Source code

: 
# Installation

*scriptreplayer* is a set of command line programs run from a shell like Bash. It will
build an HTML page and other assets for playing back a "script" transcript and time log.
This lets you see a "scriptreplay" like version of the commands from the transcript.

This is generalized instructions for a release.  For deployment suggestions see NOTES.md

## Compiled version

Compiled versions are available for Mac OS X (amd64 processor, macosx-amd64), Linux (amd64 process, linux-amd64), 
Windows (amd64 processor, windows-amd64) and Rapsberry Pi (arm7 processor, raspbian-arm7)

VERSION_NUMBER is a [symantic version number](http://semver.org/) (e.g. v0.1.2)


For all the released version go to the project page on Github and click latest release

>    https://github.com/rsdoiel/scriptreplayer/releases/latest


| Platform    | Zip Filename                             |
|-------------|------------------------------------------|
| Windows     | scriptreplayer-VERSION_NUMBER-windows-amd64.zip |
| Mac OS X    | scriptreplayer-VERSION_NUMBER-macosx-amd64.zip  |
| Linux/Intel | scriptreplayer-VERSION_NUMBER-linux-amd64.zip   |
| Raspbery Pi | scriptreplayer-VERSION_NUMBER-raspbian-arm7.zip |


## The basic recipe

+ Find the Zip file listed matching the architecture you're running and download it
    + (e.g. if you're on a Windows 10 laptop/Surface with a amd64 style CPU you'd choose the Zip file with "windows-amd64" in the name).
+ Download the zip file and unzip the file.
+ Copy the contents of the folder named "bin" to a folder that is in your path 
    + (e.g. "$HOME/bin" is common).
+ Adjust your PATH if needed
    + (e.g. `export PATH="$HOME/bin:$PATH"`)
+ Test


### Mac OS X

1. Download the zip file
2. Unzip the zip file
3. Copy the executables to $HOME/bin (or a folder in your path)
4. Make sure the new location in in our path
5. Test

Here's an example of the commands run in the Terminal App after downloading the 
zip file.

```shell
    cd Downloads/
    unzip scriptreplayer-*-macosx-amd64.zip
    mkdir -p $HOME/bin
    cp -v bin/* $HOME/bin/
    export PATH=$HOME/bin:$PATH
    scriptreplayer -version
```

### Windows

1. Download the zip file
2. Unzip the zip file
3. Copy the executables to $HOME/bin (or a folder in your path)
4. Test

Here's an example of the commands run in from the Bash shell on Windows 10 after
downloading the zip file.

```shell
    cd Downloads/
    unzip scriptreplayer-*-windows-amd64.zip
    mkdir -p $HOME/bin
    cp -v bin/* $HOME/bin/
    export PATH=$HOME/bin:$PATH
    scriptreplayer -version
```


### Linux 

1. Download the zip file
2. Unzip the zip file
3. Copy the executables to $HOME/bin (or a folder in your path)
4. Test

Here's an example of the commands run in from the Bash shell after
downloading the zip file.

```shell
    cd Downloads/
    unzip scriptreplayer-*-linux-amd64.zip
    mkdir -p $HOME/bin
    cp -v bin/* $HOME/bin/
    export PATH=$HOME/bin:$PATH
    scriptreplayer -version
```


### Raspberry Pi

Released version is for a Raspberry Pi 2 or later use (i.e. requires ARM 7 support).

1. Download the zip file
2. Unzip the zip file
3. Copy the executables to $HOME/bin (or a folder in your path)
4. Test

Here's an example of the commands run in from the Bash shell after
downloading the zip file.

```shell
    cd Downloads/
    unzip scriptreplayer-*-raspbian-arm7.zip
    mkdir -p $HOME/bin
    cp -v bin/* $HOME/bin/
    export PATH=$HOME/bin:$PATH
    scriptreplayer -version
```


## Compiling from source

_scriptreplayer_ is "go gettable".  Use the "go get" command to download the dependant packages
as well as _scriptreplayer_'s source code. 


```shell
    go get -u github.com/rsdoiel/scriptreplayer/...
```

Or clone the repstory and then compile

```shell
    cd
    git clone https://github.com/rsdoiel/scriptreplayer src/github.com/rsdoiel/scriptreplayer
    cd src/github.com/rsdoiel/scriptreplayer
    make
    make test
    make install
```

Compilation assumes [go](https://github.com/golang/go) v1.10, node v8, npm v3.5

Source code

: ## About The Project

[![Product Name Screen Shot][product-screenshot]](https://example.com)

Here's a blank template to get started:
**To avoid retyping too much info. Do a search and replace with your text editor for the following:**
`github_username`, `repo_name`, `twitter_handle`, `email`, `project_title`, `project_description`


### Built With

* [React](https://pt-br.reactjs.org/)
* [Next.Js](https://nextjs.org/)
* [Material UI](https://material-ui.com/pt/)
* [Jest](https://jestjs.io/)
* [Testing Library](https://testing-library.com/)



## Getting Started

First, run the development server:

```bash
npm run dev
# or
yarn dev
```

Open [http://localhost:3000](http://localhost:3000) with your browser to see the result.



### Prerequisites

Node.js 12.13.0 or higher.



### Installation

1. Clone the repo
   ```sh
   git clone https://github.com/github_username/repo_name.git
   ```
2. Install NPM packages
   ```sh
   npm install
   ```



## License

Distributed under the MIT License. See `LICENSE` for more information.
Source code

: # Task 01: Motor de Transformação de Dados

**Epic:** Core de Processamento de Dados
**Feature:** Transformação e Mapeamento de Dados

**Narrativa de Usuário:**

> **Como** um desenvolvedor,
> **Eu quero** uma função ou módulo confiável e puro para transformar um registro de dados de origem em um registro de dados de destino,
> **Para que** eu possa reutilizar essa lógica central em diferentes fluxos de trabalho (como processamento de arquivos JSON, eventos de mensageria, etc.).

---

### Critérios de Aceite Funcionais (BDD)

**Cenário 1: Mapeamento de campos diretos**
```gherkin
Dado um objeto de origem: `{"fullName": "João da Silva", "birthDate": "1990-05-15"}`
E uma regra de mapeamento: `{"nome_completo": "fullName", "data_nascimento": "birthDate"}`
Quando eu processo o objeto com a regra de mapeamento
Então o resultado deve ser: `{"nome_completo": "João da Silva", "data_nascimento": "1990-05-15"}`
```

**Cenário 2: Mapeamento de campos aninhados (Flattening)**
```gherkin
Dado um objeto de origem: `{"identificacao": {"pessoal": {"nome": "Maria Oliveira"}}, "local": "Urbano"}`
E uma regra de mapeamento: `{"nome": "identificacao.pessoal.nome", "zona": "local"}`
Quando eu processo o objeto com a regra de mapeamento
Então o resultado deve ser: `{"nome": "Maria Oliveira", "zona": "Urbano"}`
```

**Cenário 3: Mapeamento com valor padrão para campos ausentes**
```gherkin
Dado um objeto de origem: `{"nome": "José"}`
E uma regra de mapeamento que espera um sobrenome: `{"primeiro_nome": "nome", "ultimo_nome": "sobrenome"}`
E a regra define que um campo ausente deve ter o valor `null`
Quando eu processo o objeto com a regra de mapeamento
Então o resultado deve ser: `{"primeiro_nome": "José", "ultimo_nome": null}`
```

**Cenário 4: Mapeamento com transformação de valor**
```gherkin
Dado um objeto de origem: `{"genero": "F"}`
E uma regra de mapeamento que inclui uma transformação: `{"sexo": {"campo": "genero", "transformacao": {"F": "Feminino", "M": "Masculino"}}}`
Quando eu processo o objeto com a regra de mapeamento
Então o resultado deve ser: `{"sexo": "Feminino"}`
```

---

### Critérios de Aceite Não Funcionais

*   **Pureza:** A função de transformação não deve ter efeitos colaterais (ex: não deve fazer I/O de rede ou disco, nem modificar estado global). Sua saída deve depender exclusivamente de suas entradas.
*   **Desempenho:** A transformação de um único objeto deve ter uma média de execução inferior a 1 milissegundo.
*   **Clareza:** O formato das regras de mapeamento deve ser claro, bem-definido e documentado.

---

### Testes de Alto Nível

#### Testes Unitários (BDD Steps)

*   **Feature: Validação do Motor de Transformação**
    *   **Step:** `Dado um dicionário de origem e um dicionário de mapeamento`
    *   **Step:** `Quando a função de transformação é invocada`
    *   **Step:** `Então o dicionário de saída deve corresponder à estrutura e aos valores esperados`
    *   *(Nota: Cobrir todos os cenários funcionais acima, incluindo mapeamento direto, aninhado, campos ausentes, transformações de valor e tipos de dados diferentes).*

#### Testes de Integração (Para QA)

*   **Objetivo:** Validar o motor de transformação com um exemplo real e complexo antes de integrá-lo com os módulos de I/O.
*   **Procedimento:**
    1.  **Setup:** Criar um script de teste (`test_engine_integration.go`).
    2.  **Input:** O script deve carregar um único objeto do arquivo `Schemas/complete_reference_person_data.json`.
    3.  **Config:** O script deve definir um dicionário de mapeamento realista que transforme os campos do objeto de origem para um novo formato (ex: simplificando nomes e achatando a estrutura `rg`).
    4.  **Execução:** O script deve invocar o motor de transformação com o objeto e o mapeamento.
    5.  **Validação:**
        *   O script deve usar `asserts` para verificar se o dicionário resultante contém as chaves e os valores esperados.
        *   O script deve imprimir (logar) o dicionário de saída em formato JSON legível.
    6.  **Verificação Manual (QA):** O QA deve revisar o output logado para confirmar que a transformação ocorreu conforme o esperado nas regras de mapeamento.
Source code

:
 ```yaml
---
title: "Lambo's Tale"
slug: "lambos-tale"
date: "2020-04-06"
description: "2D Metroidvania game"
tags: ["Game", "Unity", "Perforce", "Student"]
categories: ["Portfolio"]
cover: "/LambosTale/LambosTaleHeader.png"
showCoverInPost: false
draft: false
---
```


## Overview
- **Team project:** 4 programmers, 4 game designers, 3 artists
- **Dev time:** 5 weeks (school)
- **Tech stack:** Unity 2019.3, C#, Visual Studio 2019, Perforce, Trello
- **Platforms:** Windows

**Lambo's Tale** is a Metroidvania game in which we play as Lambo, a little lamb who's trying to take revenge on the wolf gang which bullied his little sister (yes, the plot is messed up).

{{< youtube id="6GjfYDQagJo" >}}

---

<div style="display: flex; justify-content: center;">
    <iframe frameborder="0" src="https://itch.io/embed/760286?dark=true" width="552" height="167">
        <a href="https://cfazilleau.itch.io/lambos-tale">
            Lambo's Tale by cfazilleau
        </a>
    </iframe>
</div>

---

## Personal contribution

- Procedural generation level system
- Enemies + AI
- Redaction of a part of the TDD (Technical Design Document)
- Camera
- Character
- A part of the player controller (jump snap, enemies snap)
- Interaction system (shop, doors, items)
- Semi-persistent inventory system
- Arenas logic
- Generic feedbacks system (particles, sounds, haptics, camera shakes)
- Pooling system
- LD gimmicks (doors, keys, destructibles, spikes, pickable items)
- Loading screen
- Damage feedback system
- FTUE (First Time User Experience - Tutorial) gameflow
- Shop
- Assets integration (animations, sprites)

Goal of the exercise: Reproduce each line from the records that contains the word "system".

Exercise result:
- Procedural generation level system
- Interaction system (shop, doors, items)
- Semi-persistent inventory system
- Generic feedbacks system (particles, sounds, haptics, camera shakes)
- Pooling system
- Damage feedback system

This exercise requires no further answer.